Maëlle Dequiedt : Oui, bien sûr, elle me concerne aussi en tant qu’artiste, c’est toute la difficulté de l’engagement, qui implique de se positionner contre un système auquel nous appartenons et, à des degrés divers, participons. La logique néolibérale n’épargne pas le théâtre subventionné, hanté par les mots «marché », « concurrence », « rentabilité », par la nécessité de vendre ses spectacles. C’est d’ailleurs l’une des choses que nous abordions dans le spectacle − la position de l’acteur dans la société : lorsque Maud, qui ne sait pas quoi faire de son argent, propose de subventionner Pauline à condition qu’elle anime ses réceptions privées. 

 

Avez-vous malgré tout l’impression qu’il existe des marges de manœuvre, un horizon? 

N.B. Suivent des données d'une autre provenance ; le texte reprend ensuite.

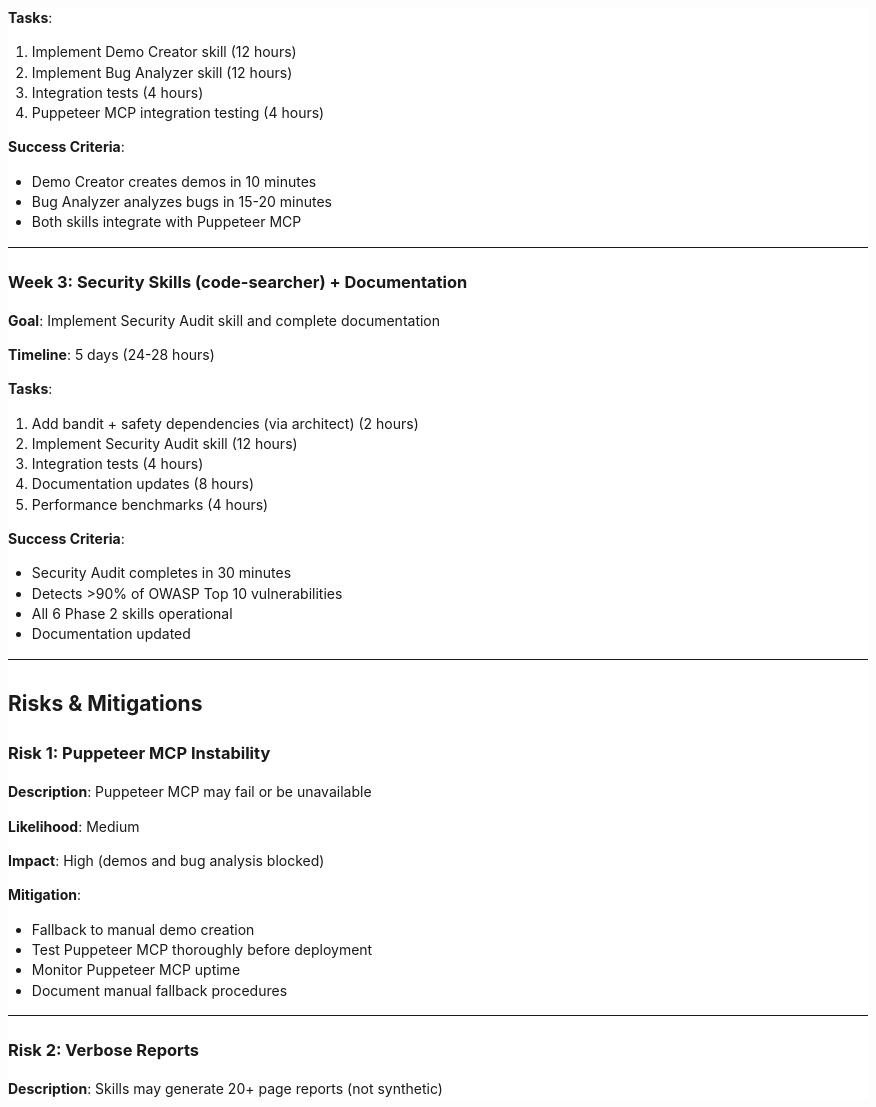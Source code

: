**Tasks**:
1. Implement Demo Creator skill (12 hours)
2. Implement Bug Analyzer skill (12 hours)
3. Integration tests (4 hours)
4. Puppeteer MCP integration testing (4 hours)

**Success Criteria**:
- Demo Creator creates demos in 10 minutes
- Bug Analyzer analyzes bugs in 15-20 minutes
- Both skills integrate with Puppeteer MCP

---

### Week 3: Security Skills (code-searcher) + Documentation

**Goal**: Implement Security Audit skill and complete documentation

**Timeline**: 5 days (24-28 hours)

**Tasks**:
1. Add bandit + safety dependencies (via architect) (2 hours)
2. Implement Security Audit skill (12 hours)
3. Integration tests (4 hours)
4. Documentation updates (8 hours)
5. Performance benchmarks (4 hours)

**Success Criteria**:
- Security Audit completes in 30 minutes
- Detects >90% of OWASP Top 10 vulnerabilities
- All 6 Phase 2 skills operational
- Documentation updated

---

## Risks & Mitigations

### Risk 1: Puppeteer MCP Instability

**Description**: Puppeteer MCP may fail or be unavailable

**Likelihood**: Medium

**Impact**: High (demos and bug analysis blocked)

**Mitigation**:
- Fallback to manual demo creation
- Test Puppeteer MCP thoroughly before deployment
- Monitor Puppeteer MCP uptime
- Document manual fallback procedures

---

### Risk 2: Verbose Reports

**Description**: Skills may generate 20+ page reports (not synthetic)
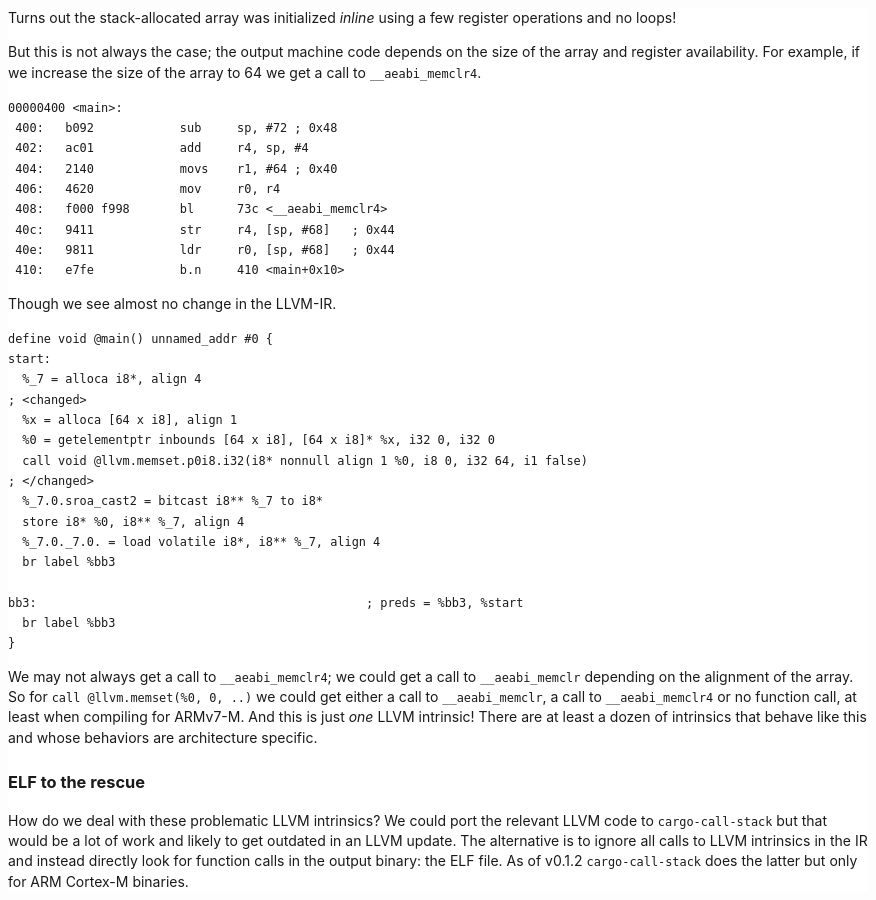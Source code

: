Turns out the stack-allocated array was initialized *inline* using a few
register operations and no loops!

But this is not always the case; the output machine code depends on the size of
the array and register availability. For example, if we increase the size of the
array to 64 we get a call to `__aeabi_memclr4`.

``` armasm
00000400 <main>:
 400:   b092            sub     sp, #72 ; 0x48
 402:   ac01            add     r4, sp, #4
 404:   2140            movs    r1, #64 ; 0x40
 406:   4620            mov     r0, r4
 408:   f000 f998       bl      73c <__aeabi_memclr4>
 40c:   9411            str     r4, [sp, #68]   ; 0x44
 40e:   9811            ldr     r0, [sp, #68]   ; 0x44
 410:   e7fe            b.n     410 <main+0x10>
```

Though we see almost no change in the LLVM-IR.

```
define void @main() unnamed_addr #0 {
start:
  %_7 = alloca i8*, align 4
; <changed>
  %x = alloca [64 x i8], align 1
  %0 = getelementptr inbounds [64 x i8], [64 x i8]* %x, i32 0, i32 0
  call void @llvm.memset.p0i8.i32(i8* nonnull align 1 %0, i8 0, i32 64, i1 false)
; </changed>
  %_7.0.sroa_cast2 = bitcast i8** %_7 to i8*
  store i8* %0, i8** %_7, align 4
  %_7.0._7.0. = load volatile i8*, i8** %_7, align 4
  br label %bb3

bb3:                                              ; preds = %bb3, %start
  br label %bb3
}
```

We may not always get a call to `__aeabi_memclr4`; we could get a call to
`__aeabi_memclr` depending on the alignment of the array. So for `call
@llvm.memset(%0, 0, ..)` we could get either a call to `__aeabi_memclr`, a call
to `__aeabi_memclr4` or no function call, at least when compiling for ARMv7-M.
And this is just *one* LLVM intrinsic! There are at least a dozen of intrinsics
that behave like this and whose behaviors are architecture specific.

### ELF to the rescue

How do we deal with these problematic LLVM intrinsics? We could port the
relevant LLVM code to `cargo-call-stack` but that would be a lot of work and
likely to get outdated in an LLVM update. The alternative is to ignore all calls
to LLVM intrinsics in the IR and instead directly look for function calls in the
output binary: the ELF file. As of v0.1.2 `cargo-call-stack` does the latter but
only for ARM Cortex-M binaries.


[`cargo-call-stack`]: https://crates.io/crates/cargo-call-stack/0.1.2
[these]: https://twitter.com/japaricious/status/1102275637606338562
[tweets]: https://twitter.com/japaricious/status/1105368938018267136
[README]: https://github.com/japaric/cargo-call-stack/tree/v0.1.2#cargo-call-stack
[certifying]: https://www.absint.com/qualification/safety.htm
[functional safety]: https://en.wikipedia.org/wiki/Functional_safety
[LTU]: https://www.ltu.se/?l=en
[several]: https://www.absint.com/stackanalyzer/index.htm
[stack]: https://www.iar.com/support/tech-notes/general/stack-usage-and-stack-usage-control-files/
[analysis]: https://www.adacore.com/gnatpro/toolsuite/gnatstack
[`-Z emit-stack-sizes`]: https://doc.rust-lang.org/unstable-book/compiler-flags/emit-stack-sizes.html
[`cargo-stack-sizes`]: https://crates.io/crates/stack-sizes
[6lowpan]: https://github.com/japaric/jnet/tree/b5bd70cb998b1e01236f6b07ebc516a0359fde3d/firmware#sixlowpan
[linker script]: https://github.com/rust-embedded/cortex-m-rt/blob/v0.6.7/link.x.in#L133
[xlto]: https://github.com/rust-lang/rust/issues/49879
['Function pointers']: #function-pointers
['Trait objects']: #trait-objects
[`cargo-expand`]: https://crates.io/crates/cargo-expand
[bugs]: https://github.com/japaric/cargo-call-stack/issues?q=is%3Aissue+is%3Aopen+label%3Abug
[rtfm]: https://crates.io/crates/cortex-m-rtfm
[Iban Eguia]: https://github.com/Razican
[Geoff Cant]: https://github.com/archaelus
[Harrison Chin]: http://www.harrisonchin.com/
[Brandon Edens]: https://github.com/brandonedens
[whitequark]: https://github.com/whitequark
[James Munns]: https://jamesmunns.com/
[Fredrik Lundström]: https://github.com/flundstrom2
[Kjetil Kjeka]: https://github.com/kjetilkjeka
[Kor Nielsen]: https://github.com/korran
[Alexander Payne]: https://myrrlyn.net/
[Dietrich Ayala]: https://metafluff.com/
[Hadrien Grasland]: https://github.com/HadrienG2
[vitiral]: https://github.com/vitiral
[Lee Smith]: https://github.com/leenozara
[Florian Uekermann]: https://github.com/FlorianUekermann
[Ivan Dubrov]: https://github.com/idubrov
[reddit]: https://www.reddit.com/r/rust/comments/b0q13i/implementing_a_static_stack_usage_analysis_tool/
[Patreon]: https://www.patreon.com/japaric
[twitter]: https://twitter.com/japaricious
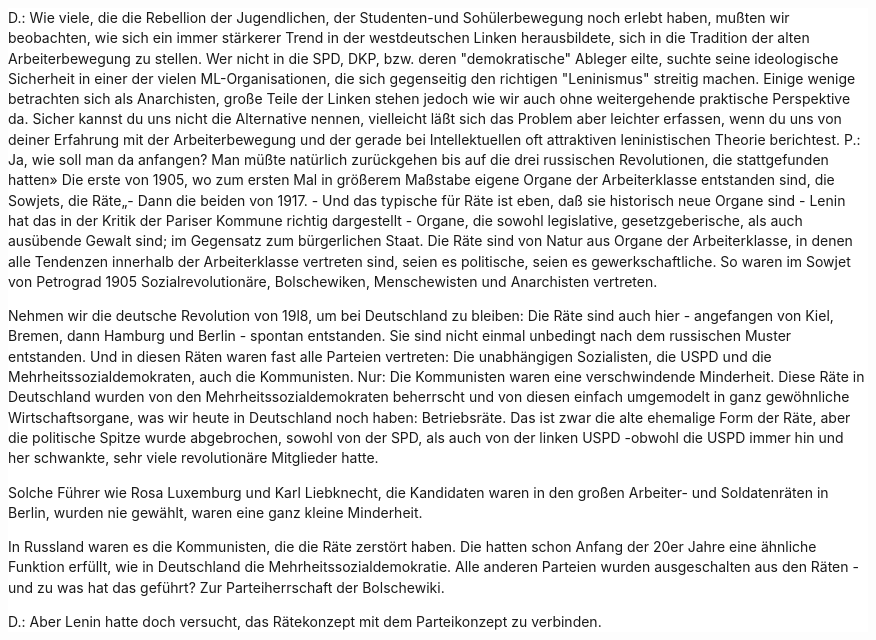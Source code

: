 D.: Wie viele, die die Rebellion der Jugendlichen, der Studenten-und Sohülerbewegung noch erlebt haben, mußten wir beobachten, wie sich ein immer stärkerer Trend in der westdeutschen Linken herausbildete, sich in die Tradition der alten Arbeiterbewegung zu stellen. Wer nicht in die SPD, DKP, bzw. deren "demokratische" Ableger eilte, suchte seine ideologische Sicherheit in einer der vielen ML-Organisationen, die sich gegenseitig den richtigen "Leninis­mus" streitig machen. Einige wenige betrachten sich als Anarchisten, große Teile der Linken stehen jedoch wie wir auch ohne weitergehende praktische Perspektive da. Sicher kannst du uns nicht die Alternative nennen, viel­leicht läßt sich das Problem aber leichter erfassen, wenn du uns von deiner Erfahrung mit der Arbeiterbewegung und der gerade bei Intellektuellen oft attraktiven leninisti­schen Theorie berichtest. P.: Ja, wie soll man da anfangen? Man müßte natürlich zurückgehen bis auf die drei russischen Revolutionen, die stattgefunden hatten» Die erste von 1905, wo zum ersten Mal in größerem Maßstabe eigene Organe der Arbeiterklasse entstanden sind, die Sowjets, die Räte„- Dann die beiden von 1917. - Und das typische für Räte ist eben, daß sie histo­risch neue Organe sind - Lenin hat das in der Kritik der Pariser Kommune richtig dargestellt - Organe, die sowohl legislative, gesetzgeberische, als auch ausübende Gewalt sind; im Gegensatz zum bürgerlichen Staat. Die Räte sind von Natur aus Organe der Arbeiterklasse, in denen alle Tendenzen innerhalb der Arbeiterklasse vertreten sind, seien es politische, seien es gewerkschaftliche. So waren im Sow­jet von Petrograd 1905 Sozialrevolutionäre, Bolschewiken, Menschewisten und Anarchisten vertreten.

Nehmen wir die deutsche Revolution von 19l8, um bei Deutschland zu bleiben: Die Räte sind auch hier - angefangen von Kiel, Bremen, dann Hamburg und Berlin - spontan entstanden. Sie sind nicht einmal unbedingt nach dem russischen Muster entstanden. Und in diesen Räten waren fast alle Parteien vertreten: Die unabhängigen Sozialisten, die USPD und die Mehrheitssozialdemokraten, auch die Kommunisten. Nur: Die Kommunisten waren eine verschwindende Minderheit. Diese Räte in Deutschland wurden von den Mehrheitssozialdemokra­ten beherrscht und von diesen einfach umgemodelt in ganz gewöhnliche Wirtschaftsorgane, was wir heute in Deutschland noch haben: Betriebsräte. Das ist zwar die alte ehemalige Form der Räte, aber die politische Spitze wurde abgebro­chen, sowohl von der SPD, als auch von der linken USPD -obwohl die USPD immer hin und her schwankte, sehr viele re­volutionäre Mitglieder hatte.

Solche Führer wie Rosa Luxemburg und Karl Liebknecht, die Kandidaten waren in den großen Arbeiter- und Soldatenräten in Berlin, wurden nie gewählt, waren eine ganz kleine Min­derheit.

In Russland waren es die Kommunisten, die die Räte zerstört haben. Die hatten schon Anfang der 20er Jahre eine ähnli­che Funktion erfüllt, wie in Deutschland die Mehrheitssozialdemokratie. Alle anderen Parteien wurden ausgeschalten aus den Räten - und zu was hat das geführt? Zur Parteiherrschaft der Bolschewiki.

D.: Aber Lenin hatte doch versucht, das Rätekonzept mit dem Parteikonzept zu verbinden.
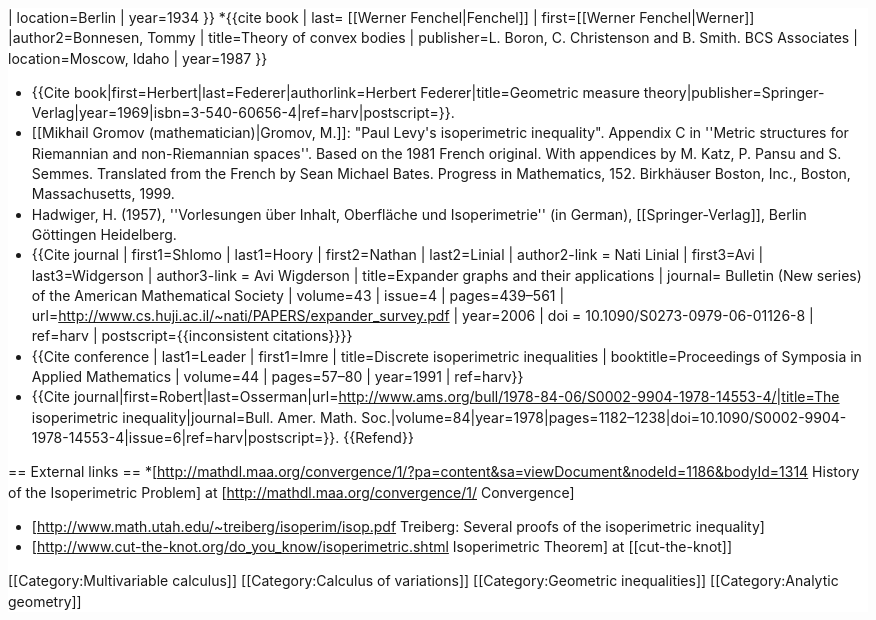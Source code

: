 | location=Berlin
 | year=1934
}}
*{{cite book
 | last= [[Werner Fenchel|Fenchel]]
 | first=[[Werner Fenchel|Werner]]
 |author2=Bonnesen, Tommy
 | title=Theory of convex bodies
 | publisher=L. Boron, C. Christenson and B. Smith. BCS Associates
 | location=Moscow, Idaho
 | year=1987
}}
* {{Cite book|first=Herbert|last=Federer|authorlink=Herbert Federer|title=Geometric measure theory|publisher=Springer-Verlag|year=1969|isbn=3-540-60656-4|ref=harv|postscript=}}.
* [[Mikhail Gromov (mathematician)|Gromov, M.]]: "Paul Levy's isoperimetric inequality".  Appendix C in ''Metric structures for Riemannian and non-Riemannian spaces''. Based on the 1981 French original. With appendices by M. Katz, P. Pansu and S. Semmes. Translated from the French by Sean Michael Bates. Progress in Mathematics, 152. Birkhäuser Boston, Inc., Boston, Massachusetts, 1999.
* Hadwiger, H. (1957), ''Vorlesungen über Inhalt, Oberfläche und Isoperimetrie'' (in German),  [[Springer-Verlag]], Berlin Göttingen Heidelberg.
* {{Cite journal | first1=Shlomo | last1=Hoory | first2=Nathan | last2=Linial | author2-link = Nati Linial | first3=Avi | last3=Widgerson | author3-link = Avi Wigderson | title=Expander graphs and their applications | journal= Bulletin (New series) of the American Mathematical Society | volume=43 | issue=4 | pages=439–561 | url=http://www.cs.huji.ac.il/~nati/PAPERS/expander_survey.pdf | year=2006 | doi = 10.1090/S0273-0979-06-01126-8 | ref=harv | postscript={{inconsistent citations}}}}
* {{Cite conference
 | last1=Leader | first1=Imre
 | title=Discrete isoperimetric inequalities
 | booktitle=Proceedings of Symposia in Applied Mathematics
 | volume=44
 | pages=57–80
 | year=1991
 | ref=harv}}
* {{Cite journal|first=Robert|last=Osserman|url=http://www.ams.org/bull/1978-84-06/S0002-9904-1978-14553-4/|title=The isoperimetric inequality|journal=Bull. Amer. Math. Soc.|volume=84|year=1978|pages=1182–1238|doi=10.1090/S0002-9904-1978-14553-4|issue=6|ref=harv|postscript=}}.
{{Refend}}

== External links ==
*[http://mathdl.maa.org/convergence/1/?pa=content&sa=viewDocument&nodeId=1186&bodyId=1314 History of the Isoperimetric Problem] at [http://mathdl.maa.org/convergence/1/ Convergence]
* [http://www.math.utah.edu/~treiberg/isoperim/isop.pdf Treiberg: Several proofs of the isoperimetric inequality]
* [http://www.cut-the-knot.org/do_you_know/isoperimetric.shtml Isoperimetric Theorem] at [[cut-the-knot]]

[[Category:Multivariable calculus]]
[[Category:Calculus of variations]]
[[Category:Geometric inequalities]]
[[Category:Analytic geometry]]
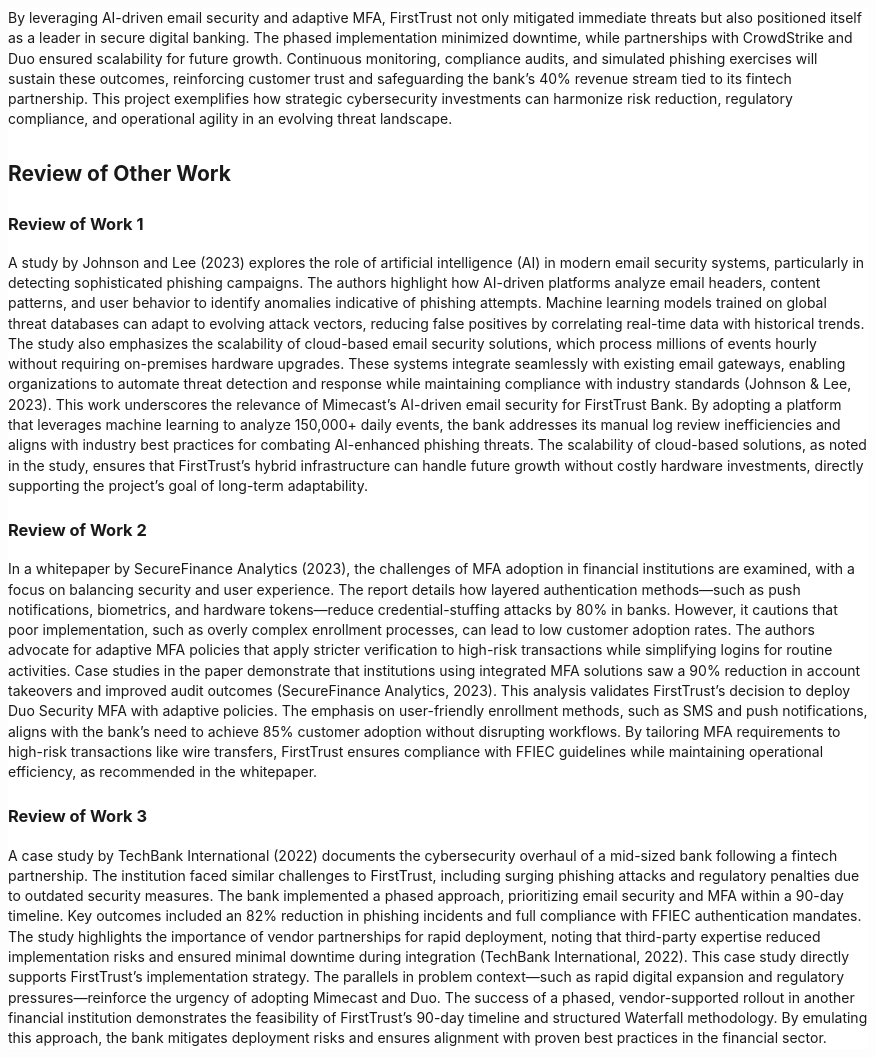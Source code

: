 By leveraging AI-driven email security and adaptive MFA, FirstTrust not only mitigated immediate threats but also positioned itself as a leader in secure digital banking. The phased implementation minimized downtime, while partnerships with CrowdStrike and Duo ensured scalability for future growth. Continuous monitoring, compliance audits, and simulated phishing exercises will sustain these outcomes, reinforcing customer trust and safeguarding the bank’s 40% revenue stream tied to its fintech partnership. This project exemplifies how strategic cybersecurity investments can harmonize risk reduction, regulatory compliance, and operational agility in an evolving threat landscape.

## Review of Other Work  

### Review of Work 1  
A study by Johnson and Lee (2023) explores the role of artificial intelligence (AI) in modern email security systems, particularly in detecting sophisticated phishing campaigns. The authors highlight how AI-driven platforms analyze email headers, content patterns, and user behavior to identify anomalies indicative of phishing attempts. Machine learning models trained on global threat databases can adapt to evolving attack vectors, reducing false positives by correlating real-time data with historical trends. The study also emphasizes the scalability of cloud-based email security solutions, which process millions of events hourly without requiring on-premises hardware upgrades. These systems integrate seamlessly with existing email gateways, enabling organizations to automate threat detection and response while maintaining compliance with industry standards (Johnson & Lee, 2023). This work underscores the relevance of Mimecast’s AI-driven email security for FirstTrust Bank. By adopting a platform that leverages machine learning to analyze 150,000+ daily events, the bank addresses its manual log review inefficiencies and aligns with industry best practices for combating AI-enhanced phishing threats. The scalability of cloud-based solutions, as noted in the study, ensures that FirstTrust’s hybrid infrastructure can handle future growth without costly hardware investments, directly supporting the project’s goal of long-term adaptability.

### Review of Work 2  
In a whitepaper by SecureFinance Analytics (2023), the challenges of MFA adoption in financial institutions are examined, with a focus on balancing security and user experience. The report details how layered authentication methods—such as push notifications, biometrics, and hardware tokens—reduce credential-stuffing attacks by 80% in banks. However, it cautions that poor implementation, such as overly complex enrollment processes, can lead to low customer adoption rates. The authors advocate for adaptive MFA policies that apply stricter verification to high-risk transactions while simplifying logins for routine activities. Case studies in the paper demonstrate that institutions using integrated MFA solutions saw a 90% reduction in account takeovers and improved audit outcomes (SecureFinance Analytics, 2023). This analysis validates FirstTrust’s decision to deploy Duo Security MFA with adaptive policies. The emphasis on user-friendly enrollment methods, such as SMS and push notifications, aligns with the bank’s need to achieve 85% customer adoption without disrupting workflows. By tailoring MFA requirements to high-risk transactions like wire transfers, FirstTrust ensures compliance with FFIEC guidelines while maintaining operational efficiency, as recommended in the whitepaper.

### Review of Work 3  
A case study by TechBank International (2022) documents the cybersecurity overhaul of a mid-sized bank following a fintech partnership. The institution faced similar challenges to FirstTrust, including surging phishing attacks and regulatory penalties due to outdated security measures. The bank implemented a phased approach, prioritizing email security and MFA within a 90-day timeline. Key outcomes included an 82% reduction in phishing incidents and full compliance with FFIEC authentication mandates. The study highlights the importance of vendor partnerships for rapid deployment, noting that third-party expertise reduced implementation risks and ensured minimal downtime during integration (TechBank International, 2022). This case study directly supports FirstTrust’s implementation strategy. The parallels in problem context—such as rapid digital expansion and regulatory pressures—reinforce the urgency of adopting Mimecast and Duo. The success of a phased, vendor-supported rollout in another financial institution demonstrates the feasibility of FirstTrust’s 90-day timeline and structured Waterfall methodology. By emulating this approach, the bank mitigates deployment risks and ensures alignment with proven best practices in the financial sector.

Maëlle Dequiedt : Oui, je pense que la crise à laquelle nous sommes confrontés dans le monde de la culture nous force à imaginer d’autres moyens de production, notamment par la mutualisation et le travail en collectifs. Nous travaillons par exemple avec un bureau de production − Prémisses, dirigé par Claire Dupont − qui cherche à inventer un nouveau modèle dans le champ de l’économie sociale et solidaire. À travers cette réflexion sur les moyens de production, c’est notre manière de créer que nous repensons. 

 

C’est ce qui explique aussi la différence entre le discours que vous tenez dans le spectacle et celui de Richter dans Trust ? Vous évoquez un certain pessimisme dans son œuvre. 

Maëlle Dequiedt : J’ignore si Richter a connu un âge d’or qui se serait effondré. Peut-être est-ce ce qui explique ce pessimisme que je ressens en effet dans son œuvre. Pour ma part, j’ai l’impression que notre génération entend parler de cet effondrement depuis toujours, ce qui nous permet au moins de faire l’économie du passéisme. Pour moi, l’une des fonctions du théâtre est de déployer sur scène un imaginaire qui communique un désir d’autre chose. Comme le dit Pessoa dans les Poèmes païens : « L’espoir est un devoir du sentiment. » Je pense qu’il est important de présenter sur scène des gens qui se battent − même s’ils échouent −, de convoquer sur le plateau une série d’engagements − même s’ils semblent dérisoires. 

 

Le néolibéralisme pose aussi une question esthétique : Richter travaille l’appauvrissement du langage et des psychés des jeunes cadres dynamiques névrosés, cela pose la question de la stratégie mimétique de l’écriture. Est-ce une écriture entre résignation et résistance, ou résistante malgré une impression première de résignation voire d’acceptation ambivalente du système ? 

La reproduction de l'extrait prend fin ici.